California Consumers lose half of every nickel bottle deposit

For every nickel bottle or can deposit that California consumers pay in the grocery store checkout line, they only get back 2.65 cents, or 53%, of their deposit, according to an investigative report on the state’s beverage container recycling system.
Christine Becker, pixelio.de
Christine Becker, pixelio.de

The report by the nonprofit group Consumer Watchdog finds that of the $1.5 billion consumers pay in deposits, they leave $732 million behind.

The three-month investigation pins the problem on lack of access to recycling centers and grocery stores that refuse to take empties along with state payments and policies that benefit politically-connected trash haulers, beverage distributors, and grocery stores, rather than the public.

“California’s bottle deposit law is broken and both consumers and the environment are paying a big price,” said Jamie Court, president of Consumer Watchdog. “Governor Newsom needs to make a priority of putting the pieces of California’s broken bottle deposit law back together to stop this half-billion dollar per year consumer rip-off and to combat climate change, which is one of his top priorities.”

Consumer Watchdog recommends that Governor Newsom set a new 90% redemption target, require mandatory returns at all big grocery stores, and align payments and incentives to the new 90% goal. It also urges the state to consider raising the deposit amount, which has helped achieve the 90% rate in Michigan and Oregon.
The analysis also takes aim at lack of enforcement, misguided policies and accounting problems at CalRecycle, the state agency charged with overseeing the recycling laws. The report calls for an overhaul and cultural shift.

Consumer Watchdog’s investigation found:

  • Forty percent of state-certified recycling centers have closed in the last five years with hundreds more closings on the way. That leaves more bottles and cans unredeemed by consumers while increasing revenue for waste and curbside haulers.
  • Recycling center closures also hurt communities via job losses and critical income for families and individuals who gather discarded cans and bottles to earn extra cash.
  • Grocery and big box chains are not taking back bottles and cans despite a legal obligation to do so.
  • Accounting scams by big retailers and beverage distributors such as Walmart are prevalent. They are supposed to keep count and pass on the paid deposit for every bottle they sell. But they consistently under-report how much they owe consumers and keep the difference.
  • CalRecycle, the state agency overseeing California’s beverage container recycling program, has not publicly imposed a fine against distributors that scam the system or retailers that deny access, according to a review of publicly posted press releases for the last five years.
  • Politically-connected waste and curbside haulers cash in on the bottle and can deposits that are supposed to go to consumers. They are paid a state premium on top, even though the haulers’ lax processing leaves their recycling materials increasingly contaminated and landfilled.
  • CalRecycle has accumulated a vast reserve of roughly $300 million as of 2018 while failing to pay recycling centers enough to survive. This money should be used to preserve and grow recycling centers that produce clean recyclable materials and to enforce the bottle law via audits and fines for companies caught holding back consumer deposits.

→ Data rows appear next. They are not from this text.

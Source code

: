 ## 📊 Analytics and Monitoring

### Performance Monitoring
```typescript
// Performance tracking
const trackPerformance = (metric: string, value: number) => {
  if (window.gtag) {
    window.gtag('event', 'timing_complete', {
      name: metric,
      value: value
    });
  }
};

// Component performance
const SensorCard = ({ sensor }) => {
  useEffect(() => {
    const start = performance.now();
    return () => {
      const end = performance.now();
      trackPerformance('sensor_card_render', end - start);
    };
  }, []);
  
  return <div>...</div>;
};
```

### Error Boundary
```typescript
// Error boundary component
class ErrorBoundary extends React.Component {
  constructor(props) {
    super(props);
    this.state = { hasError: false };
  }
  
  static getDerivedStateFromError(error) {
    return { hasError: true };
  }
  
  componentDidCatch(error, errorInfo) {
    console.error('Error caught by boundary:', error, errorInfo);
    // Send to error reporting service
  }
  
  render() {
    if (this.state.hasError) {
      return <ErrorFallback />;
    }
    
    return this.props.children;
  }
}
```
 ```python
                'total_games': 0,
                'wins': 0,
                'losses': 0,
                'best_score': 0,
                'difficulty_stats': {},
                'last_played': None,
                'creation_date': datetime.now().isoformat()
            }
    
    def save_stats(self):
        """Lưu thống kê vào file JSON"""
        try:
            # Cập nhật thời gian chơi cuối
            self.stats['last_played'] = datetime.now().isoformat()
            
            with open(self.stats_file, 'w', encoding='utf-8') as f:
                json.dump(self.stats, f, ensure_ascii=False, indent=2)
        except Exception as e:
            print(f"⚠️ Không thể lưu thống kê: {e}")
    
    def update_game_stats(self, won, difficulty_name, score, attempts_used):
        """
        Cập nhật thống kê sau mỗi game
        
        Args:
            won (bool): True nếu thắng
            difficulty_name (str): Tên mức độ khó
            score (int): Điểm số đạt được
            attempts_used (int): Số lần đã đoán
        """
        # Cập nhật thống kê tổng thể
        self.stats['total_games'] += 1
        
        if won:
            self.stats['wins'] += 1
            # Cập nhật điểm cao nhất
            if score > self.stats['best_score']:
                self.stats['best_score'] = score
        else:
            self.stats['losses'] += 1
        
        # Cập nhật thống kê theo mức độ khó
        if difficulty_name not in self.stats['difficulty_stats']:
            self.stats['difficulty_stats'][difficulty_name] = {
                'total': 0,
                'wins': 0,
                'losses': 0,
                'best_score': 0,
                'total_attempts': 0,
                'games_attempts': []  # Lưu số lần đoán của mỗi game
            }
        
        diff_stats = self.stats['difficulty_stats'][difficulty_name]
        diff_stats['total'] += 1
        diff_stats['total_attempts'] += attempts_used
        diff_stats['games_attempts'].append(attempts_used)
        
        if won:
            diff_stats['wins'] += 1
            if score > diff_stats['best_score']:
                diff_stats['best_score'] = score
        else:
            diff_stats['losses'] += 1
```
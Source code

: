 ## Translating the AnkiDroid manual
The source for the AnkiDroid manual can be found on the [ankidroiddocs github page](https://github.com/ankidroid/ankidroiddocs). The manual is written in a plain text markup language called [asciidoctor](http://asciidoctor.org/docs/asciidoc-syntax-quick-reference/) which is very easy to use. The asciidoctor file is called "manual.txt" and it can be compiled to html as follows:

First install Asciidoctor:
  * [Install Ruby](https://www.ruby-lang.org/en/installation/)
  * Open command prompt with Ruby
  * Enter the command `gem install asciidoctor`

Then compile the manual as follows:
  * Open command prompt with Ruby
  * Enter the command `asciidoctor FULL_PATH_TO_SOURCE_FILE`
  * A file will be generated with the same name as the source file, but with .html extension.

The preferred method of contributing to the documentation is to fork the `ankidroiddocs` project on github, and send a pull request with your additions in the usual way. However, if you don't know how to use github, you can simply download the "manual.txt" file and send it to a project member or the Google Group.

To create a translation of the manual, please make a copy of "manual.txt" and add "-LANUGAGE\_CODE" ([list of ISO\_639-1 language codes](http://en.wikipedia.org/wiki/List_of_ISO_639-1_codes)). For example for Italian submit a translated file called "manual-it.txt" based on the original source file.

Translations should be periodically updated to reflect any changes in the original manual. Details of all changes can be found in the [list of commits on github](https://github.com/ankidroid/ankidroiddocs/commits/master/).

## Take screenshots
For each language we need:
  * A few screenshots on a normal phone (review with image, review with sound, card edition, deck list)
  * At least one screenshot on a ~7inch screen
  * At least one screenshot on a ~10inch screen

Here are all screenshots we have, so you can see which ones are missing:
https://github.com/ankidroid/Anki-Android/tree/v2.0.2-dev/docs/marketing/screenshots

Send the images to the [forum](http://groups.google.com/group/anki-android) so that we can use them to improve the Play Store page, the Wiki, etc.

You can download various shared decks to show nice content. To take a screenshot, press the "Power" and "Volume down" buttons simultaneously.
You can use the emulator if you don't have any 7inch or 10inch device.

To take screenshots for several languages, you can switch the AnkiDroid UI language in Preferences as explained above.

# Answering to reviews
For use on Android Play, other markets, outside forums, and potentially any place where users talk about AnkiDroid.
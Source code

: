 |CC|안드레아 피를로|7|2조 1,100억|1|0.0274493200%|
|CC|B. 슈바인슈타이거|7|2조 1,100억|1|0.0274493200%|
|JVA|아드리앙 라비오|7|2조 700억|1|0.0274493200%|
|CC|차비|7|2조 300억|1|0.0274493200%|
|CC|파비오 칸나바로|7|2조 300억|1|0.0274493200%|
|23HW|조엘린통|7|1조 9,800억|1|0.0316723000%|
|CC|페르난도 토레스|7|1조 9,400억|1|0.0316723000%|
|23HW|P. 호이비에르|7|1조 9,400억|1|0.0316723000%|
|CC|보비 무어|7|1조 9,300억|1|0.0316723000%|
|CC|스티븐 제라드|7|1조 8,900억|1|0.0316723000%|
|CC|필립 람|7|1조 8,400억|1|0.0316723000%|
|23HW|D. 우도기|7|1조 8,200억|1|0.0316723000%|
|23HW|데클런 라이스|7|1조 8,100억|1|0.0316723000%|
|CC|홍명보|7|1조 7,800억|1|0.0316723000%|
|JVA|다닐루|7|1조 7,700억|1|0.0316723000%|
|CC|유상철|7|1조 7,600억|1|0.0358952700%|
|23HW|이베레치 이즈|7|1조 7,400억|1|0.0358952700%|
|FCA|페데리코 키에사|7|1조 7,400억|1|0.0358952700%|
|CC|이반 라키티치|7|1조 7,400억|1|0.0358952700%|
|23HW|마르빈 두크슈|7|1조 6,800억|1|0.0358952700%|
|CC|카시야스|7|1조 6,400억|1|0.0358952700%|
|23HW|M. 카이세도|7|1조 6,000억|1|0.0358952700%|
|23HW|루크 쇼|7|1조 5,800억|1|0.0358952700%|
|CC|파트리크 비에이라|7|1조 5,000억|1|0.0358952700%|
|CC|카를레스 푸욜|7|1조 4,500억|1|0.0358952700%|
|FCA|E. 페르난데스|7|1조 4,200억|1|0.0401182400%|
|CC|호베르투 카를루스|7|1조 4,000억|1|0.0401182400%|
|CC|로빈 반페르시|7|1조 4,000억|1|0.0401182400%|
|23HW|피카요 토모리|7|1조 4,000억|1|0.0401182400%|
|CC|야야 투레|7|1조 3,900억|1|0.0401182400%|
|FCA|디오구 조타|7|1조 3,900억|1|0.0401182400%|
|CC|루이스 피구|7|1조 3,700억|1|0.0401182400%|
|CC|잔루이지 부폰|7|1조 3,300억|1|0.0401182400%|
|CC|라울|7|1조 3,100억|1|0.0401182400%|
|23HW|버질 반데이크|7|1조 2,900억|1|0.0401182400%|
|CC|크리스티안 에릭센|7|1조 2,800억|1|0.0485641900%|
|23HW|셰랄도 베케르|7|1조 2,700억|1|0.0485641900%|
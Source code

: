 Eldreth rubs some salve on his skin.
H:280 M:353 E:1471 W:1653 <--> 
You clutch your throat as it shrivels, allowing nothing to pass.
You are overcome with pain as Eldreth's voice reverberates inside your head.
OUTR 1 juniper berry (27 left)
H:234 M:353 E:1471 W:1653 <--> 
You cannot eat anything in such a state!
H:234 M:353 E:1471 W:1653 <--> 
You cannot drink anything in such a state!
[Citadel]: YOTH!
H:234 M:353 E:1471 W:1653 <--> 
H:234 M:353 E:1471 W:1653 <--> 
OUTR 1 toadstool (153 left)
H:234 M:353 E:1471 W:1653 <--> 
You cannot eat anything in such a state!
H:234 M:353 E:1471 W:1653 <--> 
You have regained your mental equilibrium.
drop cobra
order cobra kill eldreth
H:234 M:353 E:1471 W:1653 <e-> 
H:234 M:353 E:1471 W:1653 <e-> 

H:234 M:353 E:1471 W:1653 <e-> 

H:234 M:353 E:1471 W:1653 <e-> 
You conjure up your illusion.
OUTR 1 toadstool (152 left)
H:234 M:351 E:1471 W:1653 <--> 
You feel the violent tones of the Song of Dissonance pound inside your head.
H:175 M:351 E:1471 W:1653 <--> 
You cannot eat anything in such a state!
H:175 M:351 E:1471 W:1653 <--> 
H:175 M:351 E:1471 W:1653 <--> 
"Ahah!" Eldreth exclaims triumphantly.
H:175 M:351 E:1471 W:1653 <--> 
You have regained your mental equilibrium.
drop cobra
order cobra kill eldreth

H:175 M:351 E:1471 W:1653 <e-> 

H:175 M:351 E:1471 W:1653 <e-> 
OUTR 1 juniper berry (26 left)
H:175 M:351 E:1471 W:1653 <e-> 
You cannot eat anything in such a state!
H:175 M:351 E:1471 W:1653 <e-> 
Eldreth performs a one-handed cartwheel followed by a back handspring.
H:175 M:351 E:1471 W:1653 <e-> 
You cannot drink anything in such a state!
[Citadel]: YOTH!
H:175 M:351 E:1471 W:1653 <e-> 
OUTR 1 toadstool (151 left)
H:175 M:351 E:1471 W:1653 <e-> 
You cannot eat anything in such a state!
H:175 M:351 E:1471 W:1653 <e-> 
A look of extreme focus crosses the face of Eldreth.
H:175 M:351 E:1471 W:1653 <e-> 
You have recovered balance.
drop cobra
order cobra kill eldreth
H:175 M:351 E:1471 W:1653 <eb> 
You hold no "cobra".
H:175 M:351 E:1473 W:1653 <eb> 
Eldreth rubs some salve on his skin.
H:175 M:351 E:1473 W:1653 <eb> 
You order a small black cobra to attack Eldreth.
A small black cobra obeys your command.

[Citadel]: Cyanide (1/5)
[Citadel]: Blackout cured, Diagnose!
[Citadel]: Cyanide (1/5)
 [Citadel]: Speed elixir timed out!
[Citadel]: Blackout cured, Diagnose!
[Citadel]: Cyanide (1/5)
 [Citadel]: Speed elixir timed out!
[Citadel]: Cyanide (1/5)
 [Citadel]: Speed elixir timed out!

“Everyone’s getting rich off consumer’s deposits — curbside trash haulers, retailers and beverage distributors that scam the system — but we are losing out on big money each year,” said Liza Tucker, author of the report, titled “Half A Nickle: How Consumers Get Ripped Off On every Bottle Deposit They Pay.” “Many of the problems documented trace back to Brown-era policies that the new governor can change.”

The report shows how a tsunami of recycling center closings have left consumers with so few places to redeem their empty bottles and cans that the ten worst served counties in the state average only one redemption center for every 60,000 people. Four Northern counties have lost two thirds or more of their centers in just five years. Los Angeles County has lost the biggest number of centers in that time period—108 of them. “Grocers and box stores have put up ‘Do Not Disturb’ signs,” Tucker wrote. “Currently, retail chains, including some of the biggest – Walmart/Sam’s Club, Albertson’s/Safeway, and Vons/Pavilions – are failing to serve 64 percent of convenience zones.”

At the same time, companies like Walmart have been caught undercounting their deposits collected, which shortchanges the recycling system, that depends on deposits to pay for recycling. “The beverage industry routinely scams the bottle recycling program by under counting, miscoding and failing to report sales,” Tucker wrote. “In 2016, CalRecycle found that Walmart had failed to include the sales of 89 deposit-eligible products in its reporter deposit totals. That meant that $6.8 million worth of deposits were underreported.” Despite repeatedly being caught undercounting deposits by the state, CalRecyle never fined Walmart. “There is no incentive for companies to follow the law and to track or report their sales accurately when the worst penalty they face is repaying the money they owe,” said Tucker.

Consumer Watchdog is a nonprofit, nonpartisan public interest group that has been fighting corporate and political corruption since 1985.